In generalizing this, it seems that there are two concerns:

  1. Since we are using a more generalized/extensible design, essentially all aspects of the CRADLE environment must now be explicitly provided, so some sort of context must exist to say where data can be found, where calculation app images come from, etc.

  2. The context (in Thinknode, at least) allows client requests to refer to functions in calculation apps using only the name of that app (without specifying exactly which version of the app to use or where that app can be found). This allows clients to have one central location where they specify which versions of apps they depend on. (Essentially, one can think of requests as first existing in some unresolved/dependent state (where app references are just names) and then being combined with a context to become fully resolved/independent.)

App Manifests

TODO

Other Concerns

Encryption

CRADLE needs to be compatible with storing sensitive data that needs to be encrypted both in transit and at rest). (This matters for HIPAA.)

Obviously, since CRADLE is agnostic to the format of the data it processes, one could achieve encryption simply by encrypting/decrypting data whenever it enters/exits CRADLE. This wouldn't require any explicit support from CRADLE. However, it might result in a) additional complexity on all the boundaries where clients/apps interact with CRADLE, b) unnecessary work encrypting and decrypting along boundaries that don't require it (e.g., the memory cache), and c) decreased usefulness of analysis tools (since data would become more opaque).

Thus, CRADLE should provide explicit support by allowing data to be denoted as sensitive. It should even allow this to be the default and require clients to opt-out for specific data types. (Unclear right now what would be the scope of this default setting.)

Key Management

(This may not matter for a while if we don't have any shared resources that are managed by CRADLE.)

Composition Caches

TODO

The Role of the Preprocessor

Astroid uses a preprocessor for generating boilerplate C++ code needed to:

  1. Implement certain 'normal' C++ operations that aren't provided by default when declaring a data structure (e.g., comparison operators).
  2. Serialize data structures for network and disk I/O.
  3. Expose C++ functions for external invocation.
  4. Generate external descriptions of C++ types and functions (for registration with Thinknode and as documentation).

A lot (or all?) or #1 has been made obsolete by improvements in C++.

#2 still has no good solution in C++ without external tools.

#3 is more approachable in C++ but not quite trivial.

#4 is also not trivial but might be approachable with the help of something like Doxygen (or some Clang-based tool).

From the perspective of a C++ developer wanting to use CRADLE, it would be highly undesirable (often a deal-breaker) for CRADLE to try to impose the use of an external preprocessor. It would be a bit more palatable to require the use of an external tool that analyzed source code and extracted information for use in a manifest/documentation (but didn't actually try to generate C++ code itself). (And this would be even more acceptable if such a tool was only required when using CRADLE in an environment that already implied that external services were running.)
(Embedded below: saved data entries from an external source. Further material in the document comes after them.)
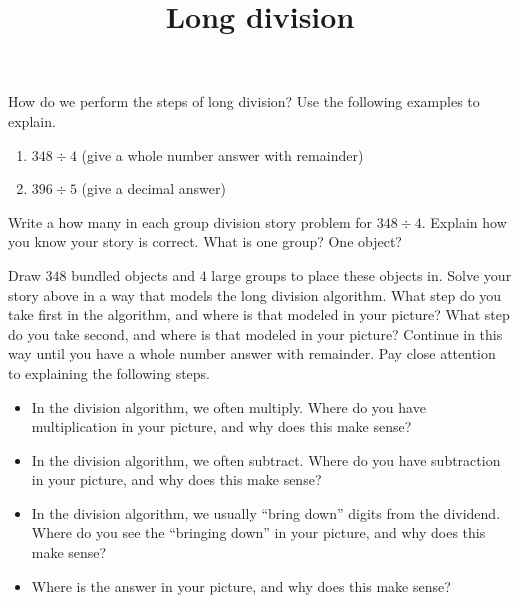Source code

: \documentclass[nooutcomes,noauthor, handout]{ximera}
\title{Long division}
\begin{document}
\begin{abstract}
\end{abstract}

\maketitle

\begin{problem}
How do we perform the steps of long division? Use the following examples to explain.
\begin{enumerate}
\item $348 \div 4$ (give a whole number answer with remainder)
\item $396 \div 5$ (give a decimal answer)
\end{enumerate}
\end{problem}


\begin{problem}
Write a how many in each group division story problem for $348 \div 4$. Explain how you know your story is correct. What is one group? One object?
\end{problem}


\begin{problem}
Draw $348$ bundled objects and $4$ large groups to place these objects in. Solve your story above in a way that models the long division algorithm. What step do you take first in the algorithm, and where is that modeled in your picture? What step do you take second, and where is that modeled in your picture? Continue in this way until you have a whole number answer with remainder. Pay close attention to explaining the following steps.
\begin{itemize}
	\item In the division algorithm, we often multiply. Where do you have multiplication in your picture, and why does this make sense?
	\item In the division algorithm, we often subtract. Where do you have subtraction in your picture, and why does this make sense?
	\item In the division algorithm, we usually ``bring down'' digits from the dividend. Where do you see the ``bringing down'' in your picture, and why does this make sense?
	\item Where is the answer in your picture, and why does this make sense?
\end{itemize}

\end{problem}
\end{document}
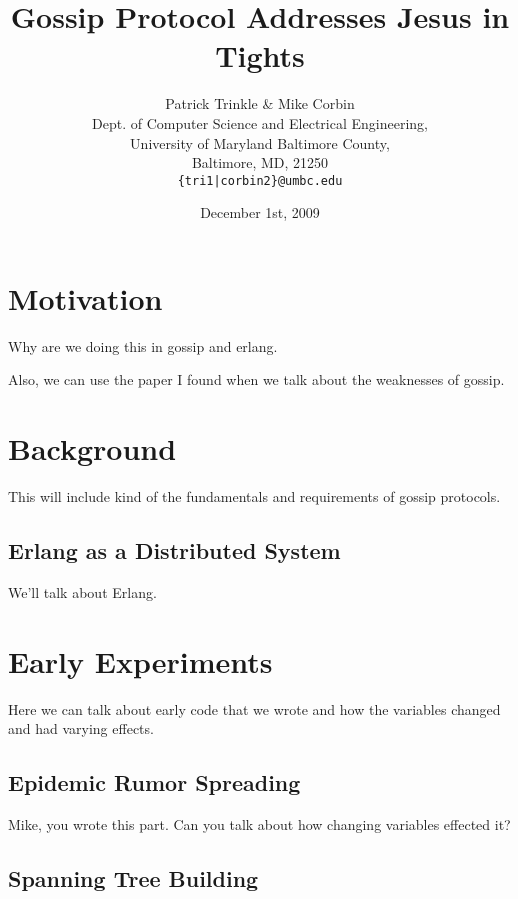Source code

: \documentclass[11pt,twocolumn]{article}
\title{Gossip Protocol Addresses Jesus in Tights}
\author{Patrick Trinkle \& Mike Corbin\\
Dept. of Computer Science and Electrical Engineering,\\
University of Maryland Baltimore County,\\
Baltimore, MD, 21250\\
\texttt{\{tri1|corbin2\}@umbc.edu}}
\date{December 1st, 2009}
\begin{document}

\section{Motivation}

Why are we doing this in gossip and erlang.

Also, we can use the paper I found when we talk about the weaknesses of gossip.

\section{Background}

This will include kind of the fundamentals and requirements of gossip protocols.

\subsection{Erlang as a Distributed System}

We'll talk about Erlang.

\section{Early Experiments}

Here we can talk about early code that we wrote and how the variables changed 
and had varying effects.

\subsection{Epidemic Rumor Spreading}

Mike, you wrote this part.  Can you talk about how changing variables effected
it?

\subsection{Spanning Tree Building}
\end{document}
Ideally, from a C++ development perspective, CRADLE should:

  • Define the requirements that it imposes on types and functions in order for them to be exposed through CRADLE.

    • Note that these requirements might differ depending on the environment. (Exposing a function to other C++ code requires a lot less than exposing it to Python code.)
    • Requirements within C++ itself should be expressed as C++20 concepts.
  • Be flexible about how those requirements are fulfilled.

    • Where appropriate, provide tools that we think make the job easier, but also allow developers to fulfill the requirements in other ways that make more sense to them.

The preprocessor is likely still a useful tool for fulfilling some of the above requirements in the core CRADLE code. It might also still be useful to provide as an option for C++ developers who want to use CRADLE, but it definitely shouldn't be required, and it's worth considering alternative ways to do the same job.